Joe is scrambling in this book, a desperate and subtle manipulation of playing everyone who wants to kill him off each other. He has a cockroach quality, in that almost nothing seems to kill him despite varied and numerous threats. Though he is dispassionate on the surface, he will take revenge. Really, that's another one of the brillances of Huston's writing; how he can imbue a seemingly detached character with emotional complexity. Though he later justifies his actions in terms of Evie, it's quite clear Joe has another, almost nihilistic ethical sense operating.

Huston's really hitting his writing stride with this one. I enjoyed the writing as much as the plotting, perhaps even more. I particularly relish when his 'gangsters' get a chance to share their stunning and sophisticated philosophies: "It is strange. That causing fear in others can help produce freedom. But it is also true. It clears a path before one. Creates space, a perimeter within which one can operate with abandon. I am not saying that it is true freedom. But it is a start."
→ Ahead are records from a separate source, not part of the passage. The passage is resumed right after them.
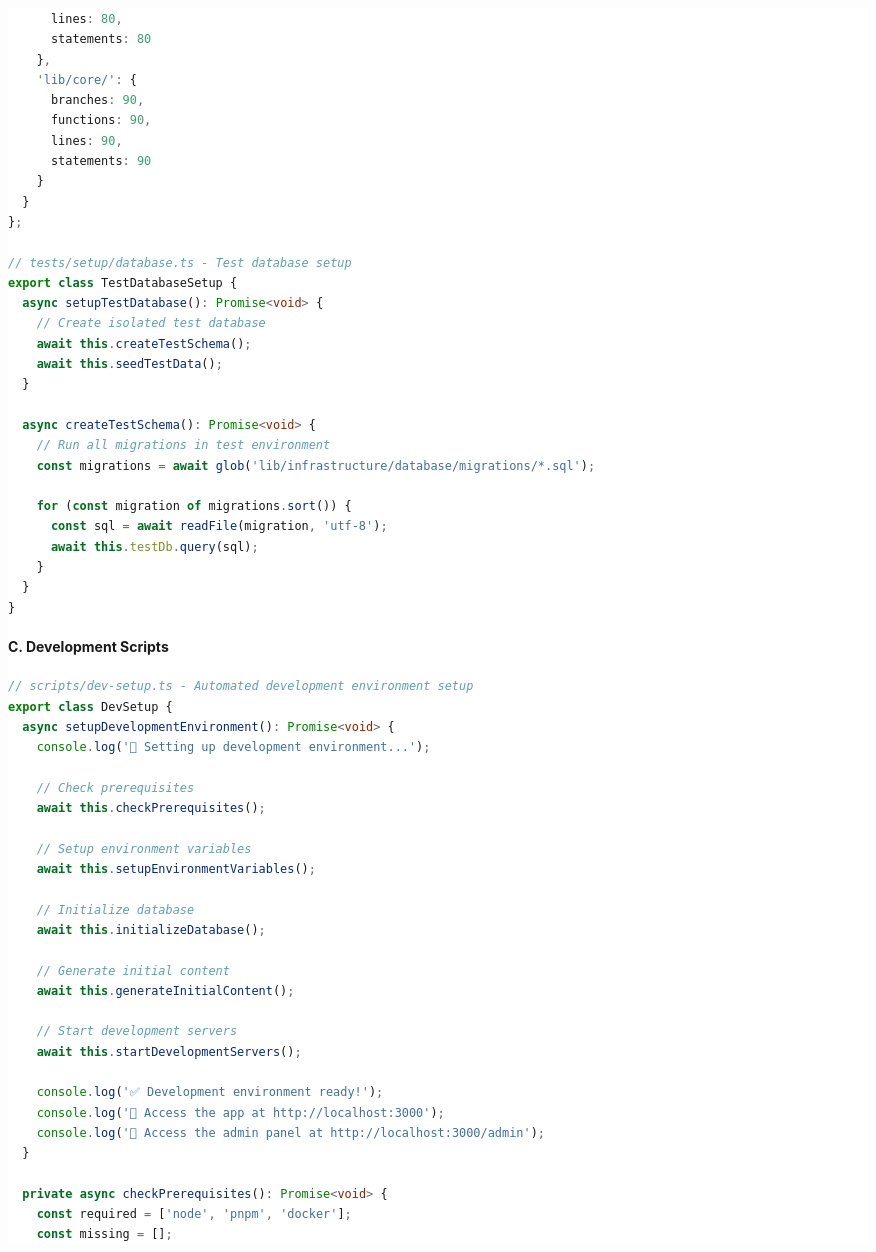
 ```typescript
      lines: 80,
      statements: 80
    },
    'lib/core/': {
      branches: 90,
      functions: 90,
      lines: 90,
      statements: 90
    }
  }
};

// tests/setup/database.ts - Test database setup
export class TestDatabaseSetup {
  async setupTestDatabase(): Promise<void> {
    // Create isolated test database
    await this.createTestSchema();
    await this.seedTestData();
  }

  async createTestSchema(): Promise<void> {
    // Run all migrations in test environment
    const migrations = await glob('lib/infrastructure/database/migrations/*.sql');
    
    for (const migration of migrations.sort()) {
      const sql = await readFile(migration, 'utf-8');
      await this.testDb.query(sql);
    }
  }
}
```

#### C. Development Scripts
```typescript
// scripts/dev-setup.ts - Automated development environment setup
export class DevSetup {
  async setupDevelopmentEnvironment(): Promise<void> {
    console.log('🚀 Setting up development environment...');

    // Check prerequisites
    await this.checkPrerequisites();
    
    // Setup environment variables
    await this.setupEnvironmentVariables();
    
    // Initialize database
    await this.initializeDatabase();
    
    // Generate initial content
    await this.generateInitialContent();
    
    // Start development servers
    await this.startDevelopmentServers();
    
    console.log('✅ Development environment ready!');
    console.log('📝 Access the app at http://localhost:3000');
    console.log('🔧 Access the admin panel at http://localhost:3000/admin');
  }

  private async checkPrerequisites(): Promise<void> {
    const required = ['node', 'pnpm', 'docker'];
    const missing = [];

``` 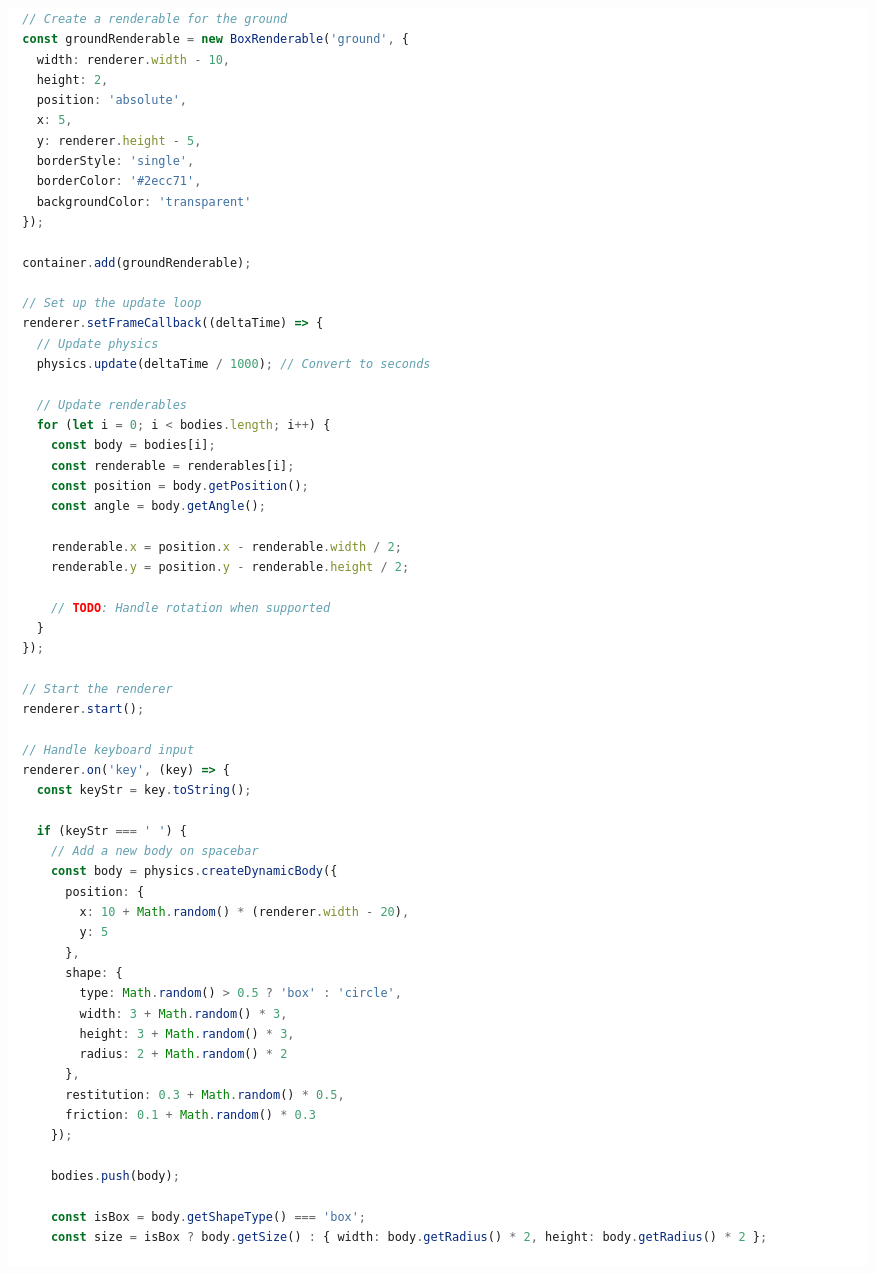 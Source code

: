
 ```typescript
  // Create a renderable for the ground
  const groundRenderable = new BoxRenderable('ground', {
    width: renderer.width - 10,
    height: 2,
    position: 'absolute',
    x: 5,
    y: renderer.height - 5,
    borderStyle: 'single',
    borderColor: '#2ecc71',
    backgroundColor: 'transparent'
  });
  
  container.add(groundRenderable);
  
  // Set up the update loop
  renderer.setFrameCallback((deltaTime) => {
    // Update physics
    physics.update(deltaTime / 1000); // Convert to seconds
    
    // Update renderables
    for (let i = 0; i < bodies.length; i++) {
      const body = bodies[i];
      const renderable = renderables[i];
      const position = body.getPosition();
      const angle = body.getAngle();
      
      renderable.x = position.x - renderable.width / 2;
      renderable.y = position.y - renderable.height / 2;
      
      // TODO: Handle rotation when supported
    }
  });
  
  // Start the renderer
  renderer.start();
  
  // Handle keyboard input
  renderer.on('key', (key) => {
    const keyStr = key.toString();
    
    if (keyStr === ' ') {
      // Add a new body on spacebar
      const body = physics.createDynamicBody({
        position: {
          x: 10 + Math.random() * (renderer.width - 20),
          y: 5
        },
        shape: {
          type: Math.random() > 0.5 ? 'box' : 'circle',
          width: 3 + Math.random() * 3,
          height: 3 + Math.random() * 3,
          radius: 2 + Math.random() * 2
        },
        restitution: 0.3 + Math.random() * 0.5,
        friction: 0.1 + Math.random() * 0.3
      });
      
      bodies.push(body);
      
      const isBox = body.getShapeType() === 'box';
      const size = isBox ? body.getSize() : { width: body.getRadius() * 2, height: body.getRadius() * 2 };
      
```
A running metaphor about gravity and orbital bodies lends a sense of inevitability to the arc of Joe's actions. Evie is the black hole to his trajectory, unavoidable. "The gravity pulling from below Fourteenth doesn't go away... How you ignore a thing like that is, you move. Create momentum. Build velocity to carry your mass outside the influence of the body pulling at yours."

Ah, the characterizations. "The man breeds lies. He spawns them asexually, with no need for any assistance. He exhales and lies fill the air... he dreams in lies."
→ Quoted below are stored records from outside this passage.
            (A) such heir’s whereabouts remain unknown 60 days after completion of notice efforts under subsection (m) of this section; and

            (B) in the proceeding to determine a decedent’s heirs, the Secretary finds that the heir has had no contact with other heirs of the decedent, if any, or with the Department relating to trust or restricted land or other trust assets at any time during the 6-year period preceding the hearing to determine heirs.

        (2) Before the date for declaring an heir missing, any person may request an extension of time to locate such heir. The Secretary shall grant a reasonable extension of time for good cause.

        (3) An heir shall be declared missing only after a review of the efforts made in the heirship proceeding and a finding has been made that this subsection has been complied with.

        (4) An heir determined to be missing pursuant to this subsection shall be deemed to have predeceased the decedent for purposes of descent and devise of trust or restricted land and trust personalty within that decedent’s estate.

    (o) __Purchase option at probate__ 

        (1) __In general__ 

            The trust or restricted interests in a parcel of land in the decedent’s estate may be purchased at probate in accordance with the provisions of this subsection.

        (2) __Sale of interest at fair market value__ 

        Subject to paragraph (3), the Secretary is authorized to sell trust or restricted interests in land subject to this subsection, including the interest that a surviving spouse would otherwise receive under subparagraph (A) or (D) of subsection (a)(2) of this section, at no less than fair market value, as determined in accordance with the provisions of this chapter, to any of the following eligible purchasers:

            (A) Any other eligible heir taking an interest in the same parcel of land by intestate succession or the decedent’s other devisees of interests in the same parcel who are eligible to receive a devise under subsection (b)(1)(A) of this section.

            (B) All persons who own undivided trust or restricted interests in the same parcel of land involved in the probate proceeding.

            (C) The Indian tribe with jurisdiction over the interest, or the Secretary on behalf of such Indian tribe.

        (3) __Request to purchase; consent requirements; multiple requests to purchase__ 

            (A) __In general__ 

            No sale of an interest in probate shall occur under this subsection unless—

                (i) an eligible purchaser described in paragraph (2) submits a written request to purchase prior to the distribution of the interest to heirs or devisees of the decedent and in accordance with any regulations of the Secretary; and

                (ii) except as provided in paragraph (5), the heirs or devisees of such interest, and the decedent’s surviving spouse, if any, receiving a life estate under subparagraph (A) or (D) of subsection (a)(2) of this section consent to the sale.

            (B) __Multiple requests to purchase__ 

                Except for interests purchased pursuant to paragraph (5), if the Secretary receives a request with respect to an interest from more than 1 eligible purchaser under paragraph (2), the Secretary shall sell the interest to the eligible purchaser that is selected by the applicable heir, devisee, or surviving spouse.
And the setting: "The bad things about a place like the Whitehouse, listed alphabetically, start somewhere around armed robbery, run past cockroaches and dirty needles, hit their stride with mass murder, start to tail off at rape, and end with a classic: zoophilia."

Really, I'm impressed at how much Huston accomplishes with his staccato style. Not always a comfortable read, but a decently plotted, characterized one with a surprising sophistication.